David will provide an update on our business, including our strategy and growth opportunities, and Tom will review our fourth quarter financial results and first quarter outlook. A reconciliation of GAAP to non-GAAP measures is included in today's earnings press release, which you can find at our investor relation website, along with a replay of this call. Lastly, please note that all growth comparisons are made on a year-over-year basis unless otherwise noted. Looking ahead, our 2026 financial plan focuses on capitalizing on these gains while delivering sustained Adjusted EBITDA profitability.
In 2026, we expect to deliver a third consecutive year of positive year-over-year revenue growth, alongside positive Adjusted EBITDA and free cash flow. While we are not providing full-year GMV guidance, we anticipate a return to year-over-year GMV growth by the fourth quarter, driven by the compounding impact of our product roadmap.
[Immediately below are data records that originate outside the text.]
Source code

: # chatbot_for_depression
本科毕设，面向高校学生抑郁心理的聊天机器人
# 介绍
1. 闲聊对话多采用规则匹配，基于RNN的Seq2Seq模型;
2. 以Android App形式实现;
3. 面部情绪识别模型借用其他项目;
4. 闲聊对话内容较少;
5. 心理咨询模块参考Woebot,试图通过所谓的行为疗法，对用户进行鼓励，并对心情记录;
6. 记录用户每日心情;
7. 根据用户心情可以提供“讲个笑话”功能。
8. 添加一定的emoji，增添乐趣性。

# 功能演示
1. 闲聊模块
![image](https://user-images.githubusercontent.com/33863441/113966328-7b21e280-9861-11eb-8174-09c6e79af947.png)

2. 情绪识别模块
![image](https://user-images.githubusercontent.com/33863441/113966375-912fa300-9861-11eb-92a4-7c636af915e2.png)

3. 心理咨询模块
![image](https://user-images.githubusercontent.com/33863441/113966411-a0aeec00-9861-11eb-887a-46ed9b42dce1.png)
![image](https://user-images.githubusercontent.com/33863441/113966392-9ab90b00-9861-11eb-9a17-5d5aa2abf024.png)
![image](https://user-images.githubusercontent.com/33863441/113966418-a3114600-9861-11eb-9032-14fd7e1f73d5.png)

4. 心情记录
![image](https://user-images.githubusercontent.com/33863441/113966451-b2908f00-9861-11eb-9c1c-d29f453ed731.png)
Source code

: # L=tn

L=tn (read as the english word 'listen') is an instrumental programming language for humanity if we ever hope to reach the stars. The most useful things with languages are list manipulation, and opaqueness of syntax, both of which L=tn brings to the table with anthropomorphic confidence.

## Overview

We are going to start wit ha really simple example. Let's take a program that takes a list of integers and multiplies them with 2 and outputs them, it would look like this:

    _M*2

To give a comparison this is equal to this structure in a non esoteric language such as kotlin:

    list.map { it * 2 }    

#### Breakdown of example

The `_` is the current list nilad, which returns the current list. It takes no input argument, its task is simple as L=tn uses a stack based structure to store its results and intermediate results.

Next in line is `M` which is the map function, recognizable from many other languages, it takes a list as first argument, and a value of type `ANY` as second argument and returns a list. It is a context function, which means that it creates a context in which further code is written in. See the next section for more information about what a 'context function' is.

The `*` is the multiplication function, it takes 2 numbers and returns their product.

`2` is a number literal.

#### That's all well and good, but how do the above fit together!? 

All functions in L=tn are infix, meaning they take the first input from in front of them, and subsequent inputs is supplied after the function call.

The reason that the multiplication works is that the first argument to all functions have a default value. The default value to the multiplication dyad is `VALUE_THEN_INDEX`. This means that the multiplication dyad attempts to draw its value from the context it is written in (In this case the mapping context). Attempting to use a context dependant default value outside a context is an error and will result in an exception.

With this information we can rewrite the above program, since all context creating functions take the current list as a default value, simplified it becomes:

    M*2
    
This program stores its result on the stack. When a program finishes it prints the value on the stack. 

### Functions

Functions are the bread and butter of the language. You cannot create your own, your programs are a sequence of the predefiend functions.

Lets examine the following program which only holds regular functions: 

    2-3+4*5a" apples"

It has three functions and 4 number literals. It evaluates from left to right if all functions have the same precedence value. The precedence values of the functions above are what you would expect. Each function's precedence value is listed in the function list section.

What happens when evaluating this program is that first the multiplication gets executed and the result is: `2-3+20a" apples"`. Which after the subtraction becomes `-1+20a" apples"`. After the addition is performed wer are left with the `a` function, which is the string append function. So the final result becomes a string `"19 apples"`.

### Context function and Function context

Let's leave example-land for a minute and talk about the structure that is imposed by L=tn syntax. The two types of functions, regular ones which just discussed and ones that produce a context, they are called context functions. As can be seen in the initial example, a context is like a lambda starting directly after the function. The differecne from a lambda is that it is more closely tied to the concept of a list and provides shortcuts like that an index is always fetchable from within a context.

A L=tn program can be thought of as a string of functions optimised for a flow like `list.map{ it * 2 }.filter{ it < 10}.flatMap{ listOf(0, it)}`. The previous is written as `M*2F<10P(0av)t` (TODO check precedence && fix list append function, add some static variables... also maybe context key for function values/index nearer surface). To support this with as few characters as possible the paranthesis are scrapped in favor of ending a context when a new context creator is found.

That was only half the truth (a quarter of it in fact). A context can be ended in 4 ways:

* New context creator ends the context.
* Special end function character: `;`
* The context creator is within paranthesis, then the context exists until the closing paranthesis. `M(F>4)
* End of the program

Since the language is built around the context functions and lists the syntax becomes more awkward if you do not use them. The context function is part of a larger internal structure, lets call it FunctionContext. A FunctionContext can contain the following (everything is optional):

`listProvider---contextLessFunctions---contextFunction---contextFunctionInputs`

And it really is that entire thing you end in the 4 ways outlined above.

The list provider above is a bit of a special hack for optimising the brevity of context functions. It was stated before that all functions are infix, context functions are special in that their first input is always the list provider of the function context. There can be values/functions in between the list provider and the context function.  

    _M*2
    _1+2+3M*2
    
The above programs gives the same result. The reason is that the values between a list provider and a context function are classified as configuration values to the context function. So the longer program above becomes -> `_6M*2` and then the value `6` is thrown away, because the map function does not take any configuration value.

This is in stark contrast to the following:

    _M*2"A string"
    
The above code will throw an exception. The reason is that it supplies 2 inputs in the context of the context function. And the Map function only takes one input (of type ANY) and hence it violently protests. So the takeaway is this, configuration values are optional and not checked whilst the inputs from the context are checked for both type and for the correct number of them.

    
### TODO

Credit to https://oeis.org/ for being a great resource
In the fourth quarter, GMV was $90.2 million, at the low end of our guidance range. This performance marks a major inflection point, our first quarter of Adjusted EBITDA profitability as a public company.
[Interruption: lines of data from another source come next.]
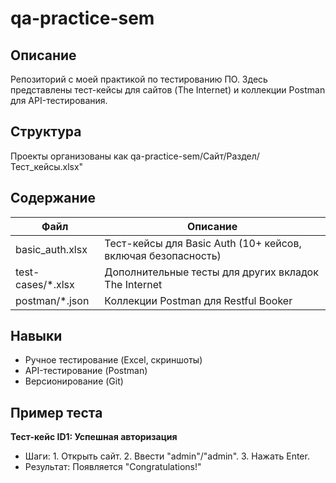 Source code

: # qa-practice-sem

## Описание
Репозиторий с моей практикой по тестированию ПО. Здесь представлены тест-кейсы для сайтов (The Internet) и коллекции Postman для API-тестирования.

## Структура
Проекты организованы как qa-practice-sem/Сайт/Раздел/Тест_кейсы.xlsx"

## Содержание
| Файл                  | Описание                              |
|-----------------------|---------------------------------------|
| basic_auth.xlsx       | Тест-кейсы для Basic Auth (10+ кейсов, включая безопасность) |
| test-cases/*.xlsx     | Дополнительные тесты для других вкладок The Internet |
| postman/*.json        | Коллекции Postman для Restful Booker  |

## Навыки
- Ручное тестирование (Excel, скриншоты)
- API-тестирование (Postman)
- Версионирование (Git)

## Пример теста
**Тест-кейс ID1: Успешная авторизация**
- Шаги: 1. Открыть сайт. 2. Ввести "admin"/"admin". 3. Нажать Enter.
- Результат: Появляется "Congratulations!"
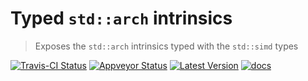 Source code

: # Typed `std::arch` intrinsics

> Exposes the `std::arch` intrinsics typed with the `std::simd` types

[![Travis-CI Status]][travis] [![Appveyor Status]][appveyor] [![Latest Version]][crates.io] [![docs]][docs.rs]

[travis]: https://travis-ci.org/gnzlbg/typed_arch
[Travis-CI Status]: https://travis-ci.org/gnzlbg/typed_arch.svg?branch=master
[appveyor]: https://ci.appveyor.com/project/gnzlbg/typed_arch/branch/master
[Appveyor Status]: https://ci.appveyor.com/api/projects/status/lh0895i13e83d2q9?svg=true
[Latest Version]: https://img.shields.io/crates/v/typed_arch.svg
[crates.io]: https://crates.io/crates/typed_arch
[docs]: https://docs.rs/typed_arch/badge.svg
[docs.rs]: https://docs.rs/typed_arch/
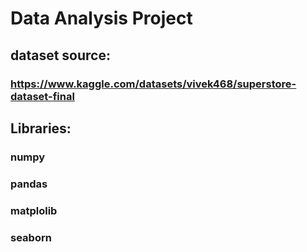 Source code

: # Data Analysis Project
## dataset source:
### https://www.kaggle.com/datasets/vivek468/superstore-dataset-final
## Libraries:
### numpy
### pandas
### matplolib
### seaborn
In the second half of 2025, we made a conscious trade-off to moderate near-term GMV growth in exchange for a significantly improved Adjusted EBITDA profile. This shift in the positive Adjusted EBITDA is definitive proof that we do what we say. In our initial 2025 outlook, we targeted generating leverage at mid-single-digit revenue growth. By leaning into AI-assisted development, which now accounts for approximately 30% of our new code, we delivered our ninth consecutive quarter of conversion growth.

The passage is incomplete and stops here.